Aunty Em
Well-Known Member
NEW SCIENTIST NEWSFLASH
Russian gas clues point to cocktail
Further evidence about the Moscow knock-out agent suggests a mixture of anaesthetic and opioids
Further clues to the identity of the knock-out agent used to end the Moscow hostage crisis have emerged, indicating that a likely candidate is a cocktail of an opioid narcotic such as fentanyl supplemented by halothane, a common anaesthetic. The two are commonly used together in clinical anaesthesia.
The Russian authorities are maintaining their silence on the identity of the gas, which they used to incapacitate the Chechen hostage-takers on Saturday. But the gas is believed to have killed all but two of the 117 hostages who died. The first funerals have already been held.
Late on Tuesday, doctors in Munich reported that chemical analysis had identified halothane in blood and urine samples taken from two surviving German hostages within 24 hours of the rescue.
But David Whittaker of the Association of Anaesthetists of Great Britain cautions that the two may have received halothane as an emergency treatment for bronchospasm induced by inhaling vomit, which happened to many hostages. If this true, it is probable that an opioid was used alone.
Peter Hutton, president of Britain's Royal College of Anaesthetists, adds: “Halothane would take several minutes to get people even partially asleep." The gas used in Moscow rendered hostage-takers unconscious much more quickly, preventing them from donning gas masks or detonating their explosives.
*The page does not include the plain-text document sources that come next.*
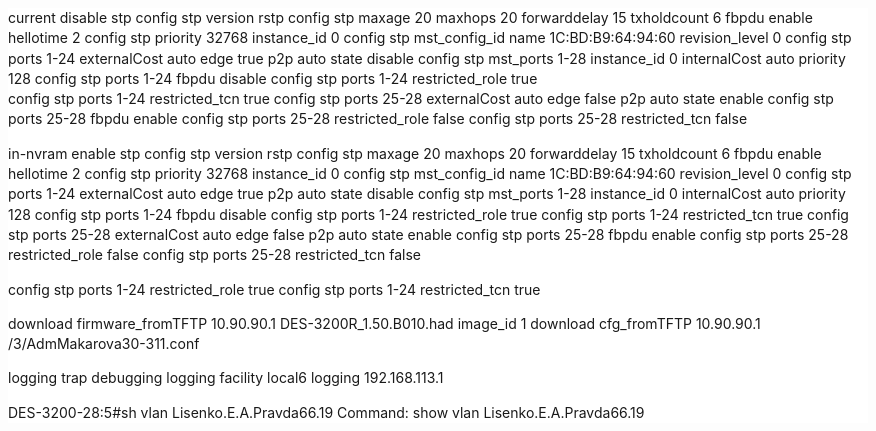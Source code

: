 


current
disable stp
config stp version rstp
config stp maxage 20 maxhops 20 forwarddelay 15 txholdcount 6 fbpdu enable hellotime 2
config stp priority 32768 instance_id 0 
config stp mst_config_id name 1C:BD:B9:64:94:60 revision_level 0
config stp ports 1-24 externalCost auto edge true p2p auto state disable
config stp mst_ports 1-28 instance_id 0 internalCost auto priority 128
config stp ports 1-24 fbpdu disable
config stp ports 1-24 restricted_role true                                     
config stp ports 1-24 restricted_tcn true
config stp ports 25-28 externalCost auto edge false p2p auto state enable
config stp ports 25-28 fbpdu enable
config stp ports 25-28 restricted_role false
config stp ports 25-28 restricted_tcn false







in-nvram
enable stp
config stp version rstp
config stp maxage 20 maxhops 20 forwarddelay 15 txholdcount 6 fbpdu enable hellotime 2
config stp priority 32768 instance_id 0 
config stp mst_config_id name 1C:BD:B9:64:94:60 revision_level 0
config stp ports 1-24 externalCost auto edge true p2p auto state disable
config stp mst_ports 1-28 instance_id 0 internalCost auto priority 128
config stp ports 1-24 fbpdu disable
config stp ports 1-24 restricted_role true
config stp ports 1-24 restricted_tcn true
config stp ports 25-28 externalCost auto edge false p2p auto state enable
config stp ports 25-28 fbpdu enable
config stp ports 25-28 restricted_role false
config stp ports 25-28 restricted_tcn false







config stp ports 1-24 restricted_role true
config stp ports 1-24 restricted_tcn true

download firmware_fromTFTP 10.90.90.1 DES-3200R_1.50.B010.had image_id 1
download cfg_fromTFTP 10.90.90.1 /3/AdmMakarova30-311.conf


logging trap debugging
logging facility local6
logging 192.168.113.1

DES-3200-28:5#sh vlan Lisenko.E.A.Pravda66.19
Command: show vlan Lisenko.E.A.Pravda66.19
However halothane in the agent would at least agree with what little Russian officials have said – “it was a medical gas used in anaesthesiology”.
Opiate intoxication
Doctors at the US embassy in Moscow say the two American survivors they examined had the telltale signs of opiate intoxication. Moreover, Moscow doctors have reportedly been treating survivors successfully with naloxone, which blocks the action of opiate drugs. And breathing failure and inhalation of vomit, said to be the most common cause of death in the hostages, are caused by opiates.
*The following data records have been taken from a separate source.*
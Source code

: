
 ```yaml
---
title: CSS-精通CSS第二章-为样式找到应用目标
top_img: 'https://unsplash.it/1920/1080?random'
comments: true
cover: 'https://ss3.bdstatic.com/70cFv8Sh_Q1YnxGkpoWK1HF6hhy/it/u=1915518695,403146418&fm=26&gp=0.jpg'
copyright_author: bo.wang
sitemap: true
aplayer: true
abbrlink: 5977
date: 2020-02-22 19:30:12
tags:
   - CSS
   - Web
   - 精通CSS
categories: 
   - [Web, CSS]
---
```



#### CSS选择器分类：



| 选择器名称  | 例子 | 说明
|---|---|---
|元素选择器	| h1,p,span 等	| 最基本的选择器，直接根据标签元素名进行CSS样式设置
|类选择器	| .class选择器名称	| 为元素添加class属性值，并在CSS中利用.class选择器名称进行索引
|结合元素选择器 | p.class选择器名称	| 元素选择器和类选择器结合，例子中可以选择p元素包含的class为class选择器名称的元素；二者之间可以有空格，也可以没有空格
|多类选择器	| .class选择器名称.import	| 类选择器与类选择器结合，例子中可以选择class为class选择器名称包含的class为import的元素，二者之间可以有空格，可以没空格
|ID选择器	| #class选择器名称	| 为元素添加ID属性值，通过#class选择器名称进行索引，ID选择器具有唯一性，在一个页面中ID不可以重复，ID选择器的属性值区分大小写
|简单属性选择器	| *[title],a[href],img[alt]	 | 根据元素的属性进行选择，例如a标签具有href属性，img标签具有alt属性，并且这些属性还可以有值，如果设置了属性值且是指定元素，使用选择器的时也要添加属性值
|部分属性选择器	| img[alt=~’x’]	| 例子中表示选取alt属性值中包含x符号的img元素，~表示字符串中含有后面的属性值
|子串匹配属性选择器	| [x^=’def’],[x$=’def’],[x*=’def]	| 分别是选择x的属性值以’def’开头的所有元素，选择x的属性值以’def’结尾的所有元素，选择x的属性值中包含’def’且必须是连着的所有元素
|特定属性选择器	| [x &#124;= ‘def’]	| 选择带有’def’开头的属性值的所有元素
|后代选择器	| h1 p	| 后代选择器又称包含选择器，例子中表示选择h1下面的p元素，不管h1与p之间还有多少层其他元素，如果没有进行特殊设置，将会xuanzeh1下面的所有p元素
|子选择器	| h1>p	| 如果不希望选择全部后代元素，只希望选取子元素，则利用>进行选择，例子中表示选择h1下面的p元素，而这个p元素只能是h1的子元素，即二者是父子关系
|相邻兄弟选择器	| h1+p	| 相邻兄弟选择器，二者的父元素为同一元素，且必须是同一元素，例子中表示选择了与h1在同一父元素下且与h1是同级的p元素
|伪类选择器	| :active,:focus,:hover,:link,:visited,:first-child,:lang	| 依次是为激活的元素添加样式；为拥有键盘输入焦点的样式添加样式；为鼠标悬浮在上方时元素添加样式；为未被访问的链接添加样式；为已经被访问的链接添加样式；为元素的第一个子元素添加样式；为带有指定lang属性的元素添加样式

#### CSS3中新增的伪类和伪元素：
“There is already an inhalable opiate available – fentanyl, a short-acting, rather potent narcotic,” says Alan Zelicoff, a chemical and biological warfare expert at Sandia National Laboratory in New Mexico, US. “The clinical utility of this drug is that it acts very quickly.”
Fentanyl is commonly combined with halothane in order to minimise halothane’s toxic side effects. And halothane may have been used to extend the effect of the agent, as the fentanyl wore off. But at high doses fentanyl alone may have been sufficiently long lasting. Both compounds must be administered as an aerosol suspension – tallying with the “grey” mist reported by some hostages.
Lethal dose
The most likely cause of the terrible number of hostage deaths is the side effects of fentanyl, say observers. Martin Furmanski, a medical historian in Newport Beach, California, says administering enough of an opiate drug to cause rapid anaesthesia almost always causes a patient to stop breathing – not a problem in a fully-equipped operating theatre, but a tragedy in the Moscow theatre.
Similar opioids are used in tranquilising darts for anaesthetising large animals. In these cases, the lethal dose is just six times greater than the dose needed for anaesthesia.
That implies that if the Moscow hostage-takers were exposed to enough of the mixture to knock them out within one minute, hostages who kept breathing it would have acquired a lethal dose within six minutes.
If this analysis is correct, notes Furmanski, the poor physical condition of the hostages, or a dosage miscalculation is not necessary to explain the mass deaths. “It was probably inevitable that many hostages would die if the aerosol opiate concentration was high enough to cause rapid unconsciousness in the terrorists,” he says.
Short of Russian officials naming the agent, the next information is likely to come from the examination of the remains of two US hostages who died, and clothing from a British family, now being examined at the UK’s chemical defense lab at Porton Down. However, rapid breakdown of short-acting opioids such as fentanyl might mean analysts will have to look for longer-lived breakdown products of the drug.
copyright 2002 Reed Elsevier
1. What are your general thoughts on this matter?
2. Do you think the Russian authorities overstepped the mark in bringing this siege to an end in this way?
3. What do you think of the way the Russian authorities have refused to share vital information?
4. How would you feel if this happened in your country?
5. Could it happen in your country? If not - why not?
6. How would you have handled the situation?